Schadstoffe aus Gewässern |
Häufig nur im Labor sichtbar: Auch wenn Gewässer für das menschliche Auge sauber erscheinen, können sie mit sogenannten Mikroverunreinigungen belastet sein. / Foto: Adobe Stock/hedgehog94
Nitrate und Phosphate aus der Landwirtschaft, Schwermetalle und organische Schadstoffe aus der Industrie, Rückstände von Arzneimitteln oder auch mit Schadstoffen angereicherte Mikroplastikteilchen: All diese Stoffe gelangen in unsere natürlichen Gewässer. Experten bezeichnen sie auch als Mikroverunreinigungen. Das Problem: Sie können nicht nur der Umwelt schaden, sondern auch der menschlichen Gesundheit, warnt das Umweltbundesamt in seinen »Empfehlungen zur Reduzierung von Mikroverunreinigungen in den Gewässern«.

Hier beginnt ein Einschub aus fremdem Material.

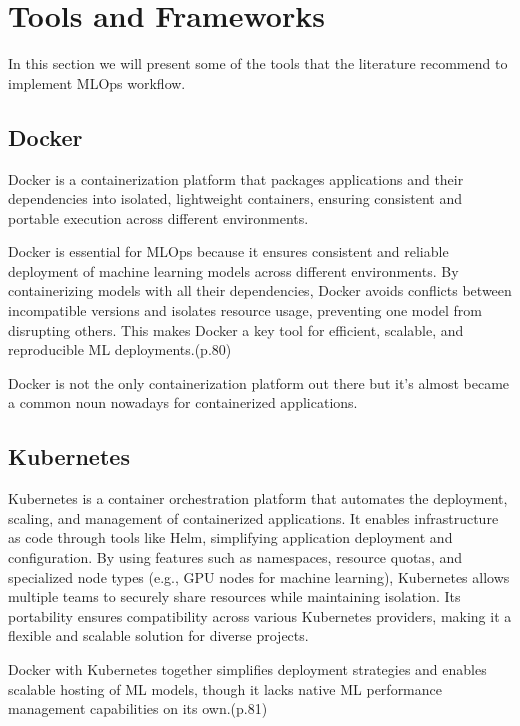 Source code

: \section{Tools and Frameworks}\label{sec:tools}

In this section we will present some of the tools that the literature recommend to implement MLOps workflow.

\subsection{Docker}\label{subsec:docker}
Docker\cite{docker} is a containerization platform that packages applications and their dependencies into isolated,
lightweight containers, ensuring consistent and portable execution across different environments.

Docker is essential for MLOps because it ensures consistent and reliable deployment of machine learning models across different environments.
By containerizing models with all their dependencies, Docker avoids conflicts between incompatible versions and isolates resource usage,
preventing one model from disrupting others.
This makes Docker a key tool for efficient, scalable, and reproducible ML deployments.\cite{treveil2020introducing}(p.80)

Docker is not the only containerization platform out there but it's almost became a common noun nowadays for containerized applications.

\subsection{Kubernetes}\label{subsec:kubernetes2}

Kubernetes\cite{kubernetes} is a container orchestration platform that automates the deployment, scaling, and management of containerized applications.
It enables infrastructure as code through tools like Helm, simplifying application deployment and configuration.
By using features such as namespaces, resource quotas, and specialized node types (e.g., GPU nodes for machine learning),
Kubernetes allows multiple teams to securely share resources while maintaining isolation.
Its portability ensures compatibility across various Kubernetes providers, making it a flexible and scalable solution for diverse projects.

Docker with Kubernetes together simplifies deployment strategies and enables scalable hosting of ML models,
though it lacks native ML performance management capabilities on its own.\cite{treveil2020introducing}(p.81)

Die Wege, auf denen solche Verunreinigungen in Grundwasser, Flüsse, Seen und Meere gelangen, sind vielfältig etwa durch Abwässer aus Kläranlagen, Abschwemmung aus Böden, Auswaschung über Niederschläge oder auch durch Versickerung. Ebenso mannigfaltig sind die Ursachen. Besonders die intensive Landwirtschaft trägt ihren Teil zur Verunreinigung des Wassers bei. So ist laut Umweltbundesamt die intensive Stickstoffdüngung (sowohl organisch als auch mineralisch) in Deutschland die weitaus größte Quelle für Nitratbelastungen des Grundwassers und für die Nährstoffüberversorgung (Eutrophierung) von Flüssen, Seen und Meeren. Beim Menschen wandelt der Körper Nitrat zu Nitrit um, welches den Sauerstofftransport beeinträchtigt und besonders für Säuglinge schädlich sein kann. Darüber hinaus bedrohen Pflanzenschutzmittel und in Düngemitteln enthaltene Schwermetalle (Cadmium, Uran) das Ökosysteme an Land und im Wasser.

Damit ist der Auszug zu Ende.